Я почувствовал укол в сердце, в его глазах мелькнул свет узнавания, отчуждающий меня от самого себя, блеск, подобный тому, что сверкнул в глазах Софи, ранив меня в первый раз… Он принял меня за моего брата. Хотел я того или нет, он воплотил в жизнь мою идентичность с Жаном.
В отеле «Бонвекьяти» меня приняли как блудного сына и обещали, что я опять поселюсь в той же комнате — чистой и светлой.
— Она вас преданно ждала, синьор Сюрен, — польстил консьерж.
Действительно, комната номер 47 была светлой, окно выходило на крыши, прямо над переулком Гольдони, узким, как горная расселина, смотрел ли я на нее своими глазами или глазами брата?

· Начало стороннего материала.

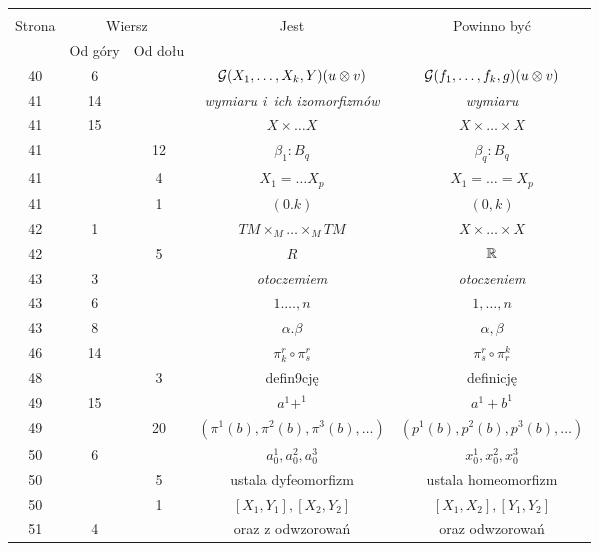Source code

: \documentclass[a4paper,11pt]{article}
\begin{document}
\begin{center}
  \begin{tabular}{|c|c|c|c|c|}
    \hline
    & \multicolumn{2}{c|}{} & & \\
    Strona & \multicolumn{2}{c|}{Wiersz} & Jest
                              & Powinno być \\ \cline{2-3}
    & Od góry & Od dołu & & \\
    \hline
    40  &  6 & & $\mathcal{G}( X_{ 1 }, \ldots, X_{ k }, Y )( u \otimes v )$
           & $\mathcal{G}( f_{ 1 }, \ldots, f_{ k }, g )( u \otimes v )$ \\
    41  & 14 & & \textit{wymiaru i~ich izomorfizmów} & \textit{wymiaru} \\
    41  & 15 & & $X \times \ldots X$ & $X \times \ldots \times X$ \\
    41  & & 12 & $\beta_{ 1 } : B_{ q }$ & $\beta_{ q } : B_{ q }$ \\
    41  & &  4 & $X_{ 1 } = \ldots X_{ p }$
           & $X_{ 1 } = \ldots = X_{ p }$ \\
    41  & &  1 & $( 0. k )$ & $( 0, k )$ \\
    42  &  1 & & $TM \times_{ M } \ldots \times_{ M } TM$ & $X \times \ldots \times X$ \\
    42  & &  5 & $R$ & $\mathbb{R}$ \\
    43  &  3 & & \textit{otoczemiem} & \textit{otoczeniem} \\
    43  &  6 & & $1 . \ldots, n$ & $1, \ldots, n$ \\
    43  &  8 & & $\alpha. \beta$ & $\alpha, \beta$ \\
    46  & 14 & & $\pi_{ k }^{ r } \circ \pi^{ r }_{ s }$
           & $\pi_{ s }^{ r } \circ \pi^{ k }_{ r }$ \\
    48  & &  3 & defin9cję & definicję \\
    49  & 15 & & $a^{ 1 } + ^{ 1 }$ & $a^{ 1 } + b^{ 1 }$ \\
    49  & & 20 & $( \pi^{ 1 } ( b ), \pi^{ 2 } ( b ), \pi^{ 3 } ( b ), \ldots )$
           & $( p^{ 1 } ( b ), p^{ 2 } ( b ), p^{ 3 } ( b ), \ldots )$ \\
    50  &  6 & & $a_{ 0 }^{ 1 }, a_{ 0 }^{ 2 }, a_{ 0 }^{ 3 }$
           & $x_{ 0 }^{ 1 }, x_{ 0 }^{ 2 }, x_{ 0 }^{ 3 }$ \\
    50  & &  5 & ustala dyfeomorfizm & ustala homeomorfizm \\
    50  & & 1 & $[ X_{ 1 }, Y_{ 1 }], [ X_{ 2 }, Y_{ 2 } ]$
           & $[ X_{ 1 }, X_{ 2 }], [ Y_{ 1 }, Y_{ 2 } ]$ \\
    51  &  4 & & oraz z odwzorowań & oraz odwzorowań \\

\end{tabular}
\end{center}
\end{document}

Я взглянул на кровать — немного узковата для того, чтобы называться супружеской, как раз подходящая для близнецов. Люстра из стекла с прожилками, бело-розовая, как будто висящий под потолком торт, маленькая ванная, хрупкий секретер, мой взгляд задержался на карте Венеции, висящей на стене. Я узнал две протянутые друг к другу ладони — правая повыше левой, разделенные голубой змеей Большого Канала. Вокзал находился в основании указательного пальца правой, Санта-Мария делла Салюте на конце большого пальца левой, площадь Святого Марка у правого запястья… Если у меня было малейшее сомнение в моей миссии, ради которой я приехал в Венецию, то теперь оно исчезло: двойной ключ от этого города был преподнесен мне в день прибытия на бархатной подушечке.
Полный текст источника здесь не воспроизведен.